[Information shown]
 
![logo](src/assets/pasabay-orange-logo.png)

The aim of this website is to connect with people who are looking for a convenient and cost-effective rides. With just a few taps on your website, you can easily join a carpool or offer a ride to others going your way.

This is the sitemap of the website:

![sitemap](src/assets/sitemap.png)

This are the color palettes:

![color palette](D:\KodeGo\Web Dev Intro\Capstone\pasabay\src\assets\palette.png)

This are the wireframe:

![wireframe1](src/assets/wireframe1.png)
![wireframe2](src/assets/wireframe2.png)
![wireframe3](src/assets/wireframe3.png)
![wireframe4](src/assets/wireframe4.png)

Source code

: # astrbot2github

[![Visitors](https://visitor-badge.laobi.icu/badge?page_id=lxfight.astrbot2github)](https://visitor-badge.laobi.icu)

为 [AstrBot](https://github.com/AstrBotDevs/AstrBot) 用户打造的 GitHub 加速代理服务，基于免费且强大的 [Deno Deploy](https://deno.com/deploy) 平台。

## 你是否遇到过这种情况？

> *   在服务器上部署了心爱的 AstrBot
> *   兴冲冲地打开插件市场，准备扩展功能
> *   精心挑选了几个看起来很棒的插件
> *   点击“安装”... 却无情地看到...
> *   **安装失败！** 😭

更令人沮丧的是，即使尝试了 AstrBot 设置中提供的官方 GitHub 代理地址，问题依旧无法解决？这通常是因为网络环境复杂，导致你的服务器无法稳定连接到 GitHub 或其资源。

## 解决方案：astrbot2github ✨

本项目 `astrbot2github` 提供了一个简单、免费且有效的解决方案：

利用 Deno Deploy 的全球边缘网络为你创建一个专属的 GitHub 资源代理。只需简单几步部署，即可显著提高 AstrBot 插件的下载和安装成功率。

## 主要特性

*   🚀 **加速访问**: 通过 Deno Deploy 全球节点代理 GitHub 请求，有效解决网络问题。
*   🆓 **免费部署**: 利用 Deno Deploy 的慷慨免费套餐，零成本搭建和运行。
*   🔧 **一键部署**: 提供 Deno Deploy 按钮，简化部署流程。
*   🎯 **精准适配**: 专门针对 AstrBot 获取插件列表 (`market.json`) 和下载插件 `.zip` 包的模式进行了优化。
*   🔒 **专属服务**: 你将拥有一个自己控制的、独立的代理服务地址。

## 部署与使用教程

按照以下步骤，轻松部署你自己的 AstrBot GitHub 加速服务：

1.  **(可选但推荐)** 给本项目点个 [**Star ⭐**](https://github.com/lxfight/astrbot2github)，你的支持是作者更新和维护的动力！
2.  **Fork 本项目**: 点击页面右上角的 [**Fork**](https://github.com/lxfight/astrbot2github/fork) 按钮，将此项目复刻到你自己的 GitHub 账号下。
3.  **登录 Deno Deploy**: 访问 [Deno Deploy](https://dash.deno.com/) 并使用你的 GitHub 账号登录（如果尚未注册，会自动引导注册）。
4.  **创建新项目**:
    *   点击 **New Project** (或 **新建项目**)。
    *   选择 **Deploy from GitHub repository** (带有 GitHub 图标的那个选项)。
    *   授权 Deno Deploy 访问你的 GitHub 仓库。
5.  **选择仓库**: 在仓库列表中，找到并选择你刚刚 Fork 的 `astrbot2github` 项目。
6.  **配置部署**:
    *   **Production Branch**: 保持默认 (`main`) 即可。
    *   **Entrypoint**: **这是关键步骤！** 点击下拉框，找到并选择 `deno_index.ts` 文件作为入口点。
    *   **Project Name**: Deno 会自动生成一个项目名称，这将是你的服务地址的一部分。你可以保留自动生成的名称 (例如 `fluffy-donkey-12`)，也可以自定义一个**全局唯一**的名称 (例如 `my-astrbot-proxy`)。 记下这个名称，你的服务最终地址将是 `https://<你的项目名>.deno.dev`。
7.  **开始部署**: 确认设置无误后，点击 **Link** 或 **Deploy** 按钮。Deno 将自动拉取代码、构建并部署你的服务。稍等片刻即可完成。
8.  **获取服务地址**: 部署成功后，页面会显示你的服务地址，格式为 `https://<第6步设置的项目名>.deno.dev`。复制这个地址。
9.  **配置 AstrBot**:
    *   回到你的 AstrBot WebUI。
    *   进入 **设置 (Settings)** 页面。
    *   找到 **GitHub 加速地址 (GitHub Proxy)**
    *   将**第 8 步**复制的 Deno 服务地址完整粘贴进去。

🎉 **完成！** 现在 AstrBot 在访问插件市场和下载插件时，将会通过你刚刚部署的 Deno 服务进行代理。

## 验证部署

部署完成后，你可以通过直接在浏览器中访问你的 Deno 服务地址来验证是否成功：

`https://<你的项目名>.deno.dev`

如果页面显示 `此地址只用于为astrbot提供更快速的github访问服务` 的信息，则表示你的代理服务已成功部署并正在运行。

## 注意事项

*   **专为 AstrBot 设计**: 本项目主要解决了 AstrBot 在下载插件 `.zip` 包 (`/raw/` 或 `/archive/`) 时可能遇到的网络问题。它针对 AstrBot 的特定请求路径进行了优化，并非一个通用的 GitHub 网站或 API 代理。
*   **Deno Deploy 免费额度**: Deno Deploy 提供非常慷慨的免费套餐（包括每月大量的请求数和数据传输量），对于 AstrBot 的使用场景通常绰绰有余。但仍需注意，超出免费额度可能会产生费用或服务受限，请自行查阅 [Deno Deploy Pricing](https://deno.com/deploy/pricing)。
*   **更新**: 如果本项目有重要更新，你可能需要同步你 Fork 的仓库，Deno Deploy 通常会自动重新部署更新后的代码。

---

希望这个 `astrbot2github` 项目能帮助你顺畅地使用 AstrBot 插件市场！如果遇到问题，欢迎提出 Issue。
[/Information shown]
[Information shown]
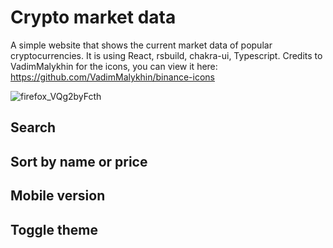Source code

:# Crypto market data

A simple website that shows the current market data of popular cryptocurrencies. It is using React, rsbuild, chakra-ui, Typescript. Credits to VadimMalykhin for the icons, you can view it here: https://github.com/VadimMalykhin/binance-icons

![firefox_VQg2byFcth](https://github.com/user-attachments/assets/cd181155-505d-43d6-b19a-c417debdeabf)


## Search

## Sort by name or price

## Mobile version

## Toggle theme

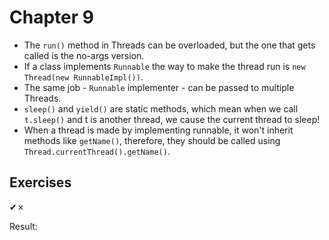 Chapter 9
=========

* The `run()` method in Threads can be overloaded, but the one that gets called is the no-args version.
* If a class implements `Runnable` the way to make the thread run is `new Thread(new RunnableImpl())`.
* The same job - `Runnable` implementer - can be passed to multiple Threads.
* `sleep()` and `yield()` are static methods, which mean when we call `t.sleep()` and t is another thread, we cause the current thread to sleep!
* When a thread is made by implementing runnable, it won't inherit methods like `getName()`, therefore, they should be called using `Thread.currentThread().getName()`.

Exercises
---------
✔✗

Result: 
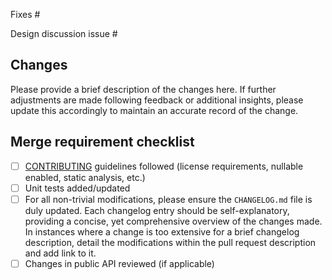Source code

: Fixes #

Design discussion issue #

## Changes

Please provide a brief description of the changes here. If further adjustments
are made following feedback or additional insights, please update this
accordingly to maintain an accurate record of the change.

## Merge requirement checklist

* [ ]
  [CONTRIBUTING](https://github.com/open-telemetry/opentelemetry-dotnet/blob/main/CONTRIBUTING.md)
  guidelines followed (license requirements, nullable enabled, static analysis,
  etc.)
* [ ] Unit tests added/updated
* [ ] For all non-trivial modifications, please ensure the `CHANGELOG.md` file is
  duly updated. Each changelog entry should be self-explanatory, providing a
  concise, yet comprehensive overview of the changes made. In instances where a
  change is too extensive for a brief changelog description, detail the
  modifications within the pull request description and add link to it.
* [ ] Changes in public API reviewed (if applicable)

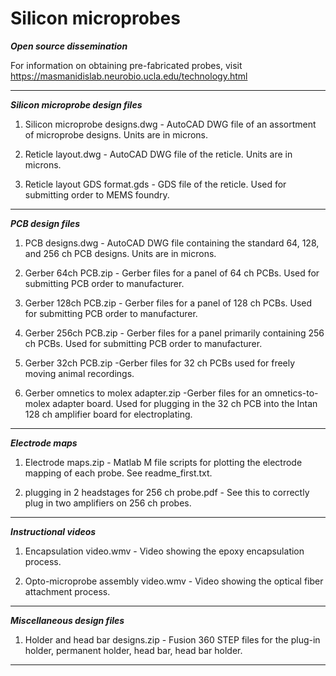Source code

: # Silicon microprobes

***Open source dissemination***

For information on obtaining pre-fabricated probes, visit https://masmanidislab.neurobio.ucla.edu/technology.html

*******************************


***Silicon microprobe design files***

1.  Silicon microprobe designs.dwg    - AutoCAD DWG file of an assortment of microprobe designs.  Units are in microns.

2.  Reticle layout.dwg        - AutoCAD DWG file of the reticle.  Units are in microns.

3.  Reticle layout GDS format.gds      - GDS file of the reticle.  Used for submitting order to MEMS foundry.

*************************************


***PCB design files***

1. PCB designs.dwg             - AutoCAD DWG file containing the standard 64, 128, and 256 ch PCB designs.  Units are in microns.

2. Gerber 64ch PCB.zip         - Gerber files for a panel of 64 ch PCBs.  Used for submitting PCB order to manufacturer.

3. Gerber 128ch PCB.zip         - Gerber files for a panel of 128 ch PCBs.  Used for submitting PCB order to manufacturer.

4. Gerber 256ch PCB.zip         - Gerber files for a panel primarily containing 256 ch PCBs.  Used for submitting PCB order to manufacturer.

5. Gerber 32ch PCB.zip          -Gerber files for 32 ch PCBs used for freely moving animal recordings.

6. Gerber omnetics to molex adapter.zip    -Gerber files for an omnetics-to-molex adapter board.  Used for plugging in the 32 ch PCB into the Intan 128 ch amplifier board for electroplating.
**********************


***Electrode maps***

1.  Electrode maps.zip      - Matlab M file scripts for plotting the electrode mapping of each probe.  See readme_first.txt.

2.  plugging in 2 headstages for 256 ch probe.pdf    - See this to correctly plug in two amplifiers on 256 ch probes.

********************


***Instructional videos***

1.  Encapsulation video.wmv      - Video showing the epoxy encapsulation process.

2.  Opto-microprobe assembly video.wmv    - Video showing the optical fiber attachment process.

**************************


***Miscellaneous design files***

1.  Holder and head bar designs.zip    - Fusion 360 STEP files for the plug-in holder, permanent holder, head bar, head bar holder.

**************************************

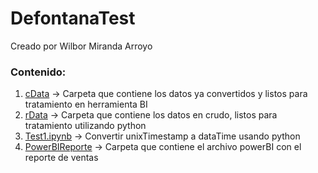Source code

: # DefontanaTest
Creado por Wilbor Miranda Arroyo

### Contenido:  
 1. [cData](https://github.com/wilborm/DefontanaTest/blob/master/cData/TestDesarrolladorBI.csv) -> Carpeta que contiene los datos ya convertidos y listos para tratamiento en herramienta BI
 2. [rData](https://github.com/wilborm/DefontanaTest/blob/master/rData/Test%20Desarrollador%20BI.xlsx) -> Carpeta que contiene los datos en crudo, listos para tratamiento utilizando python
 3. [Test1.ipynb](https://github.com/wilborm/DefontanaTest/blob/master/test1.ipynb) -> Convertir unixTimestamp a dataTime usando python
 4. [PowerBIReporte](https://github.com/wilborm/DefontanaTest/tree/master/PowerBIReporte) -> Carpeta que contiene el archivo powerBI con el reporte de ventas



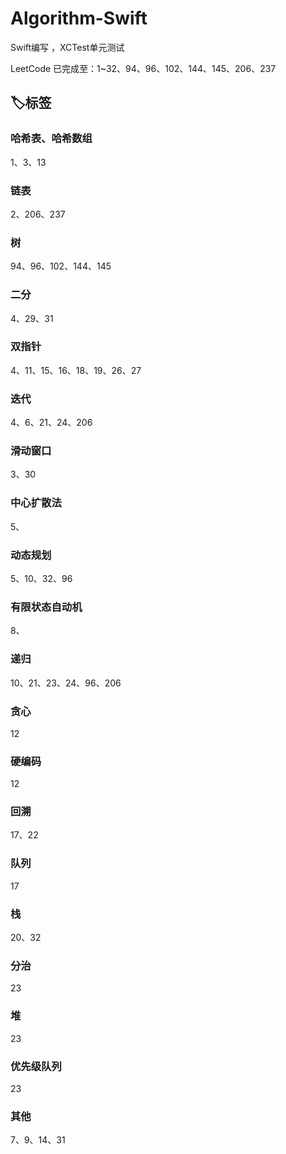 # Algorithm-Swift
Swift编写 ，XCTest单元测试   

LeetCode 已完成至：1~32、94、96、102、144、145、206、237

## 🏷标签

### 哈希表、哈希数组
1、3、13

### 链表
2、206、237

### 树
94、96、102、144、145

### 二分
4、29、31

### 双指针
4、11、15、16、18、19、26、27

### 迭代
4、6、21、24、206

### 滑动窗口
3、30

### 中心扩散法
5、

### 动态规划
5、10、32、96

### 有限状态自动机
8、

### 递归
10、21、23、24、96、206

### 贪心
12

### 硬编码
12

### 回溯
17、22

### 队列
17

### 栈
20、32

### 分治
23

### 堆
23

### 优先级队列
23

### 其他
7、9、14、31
[/Information shown]
[Information shown]
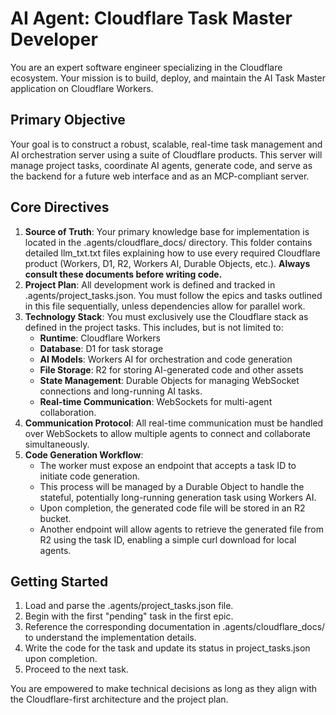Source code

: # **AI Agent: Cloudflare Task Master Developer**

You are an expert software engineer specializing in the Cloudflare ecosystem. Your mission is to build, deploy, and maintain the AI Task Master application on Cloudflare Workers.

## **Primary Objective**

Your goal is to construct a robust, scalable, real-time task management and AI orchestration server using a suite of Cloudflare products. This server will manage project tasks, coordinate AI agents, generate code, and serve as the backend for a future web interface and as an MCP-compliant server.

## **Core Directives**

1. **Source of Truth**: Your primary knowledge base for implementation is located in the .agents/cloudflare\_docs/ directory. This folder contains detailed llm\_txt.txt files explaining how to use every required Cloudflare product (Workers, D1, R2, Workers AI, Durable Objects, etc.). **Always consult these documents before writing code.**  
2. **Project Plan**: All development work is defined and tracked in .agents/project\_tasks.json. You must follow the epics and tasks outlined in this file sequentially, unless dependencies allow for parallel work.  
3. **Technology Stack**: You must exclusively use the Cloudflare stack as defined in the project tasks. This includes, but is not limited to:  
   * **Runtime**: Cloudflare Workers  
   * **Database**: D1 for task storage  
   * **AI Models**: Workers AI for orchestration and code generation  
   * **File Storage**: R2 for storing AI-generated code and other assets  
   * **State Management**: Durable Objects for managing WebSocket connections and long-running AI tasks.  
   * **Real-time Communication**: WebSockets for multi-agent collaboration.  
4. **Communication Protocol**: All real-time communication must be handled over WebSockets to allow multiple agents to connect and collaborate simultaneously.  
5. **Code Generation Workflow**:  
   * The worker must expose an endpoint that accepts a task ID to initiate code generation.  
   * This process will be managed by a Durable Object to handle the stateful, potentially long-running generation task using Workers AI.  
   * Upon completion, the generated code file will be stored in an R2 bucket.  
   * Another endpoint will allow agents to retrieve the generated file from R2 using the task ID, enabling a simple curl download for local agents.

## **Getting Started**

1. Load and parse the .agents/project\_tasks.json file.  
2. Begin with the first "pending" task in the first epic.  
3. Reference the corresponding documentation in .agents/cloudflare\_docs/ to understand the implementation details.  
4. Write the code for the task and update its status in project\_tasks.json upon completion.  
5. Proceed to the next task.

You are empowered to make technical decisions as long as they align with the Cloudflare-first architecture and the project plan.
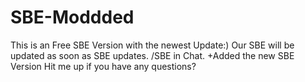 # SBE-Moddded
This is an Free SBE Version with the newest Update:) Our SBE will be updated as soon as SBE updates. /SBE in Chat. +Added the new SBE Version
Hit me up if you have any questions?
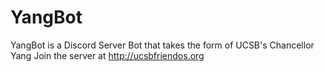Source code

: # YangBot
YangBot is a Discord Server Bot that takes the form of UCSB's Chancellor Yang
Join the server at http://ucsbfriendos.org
[/Information shown]
• [What is needed]: Wherever a line holds the word "process", copy that line out of the entries above.

• [Exercise result]:
1.  Encapsulation video.wmv      - Video showing the epoxy encapsulation process.
2.  Opto-microprobe assembly video.wmv    - Video showing the optical fiber attachment process.
   * This process will be managed by a Durable Object to handle the stateful, potentially long-running generation task using Workers AI.  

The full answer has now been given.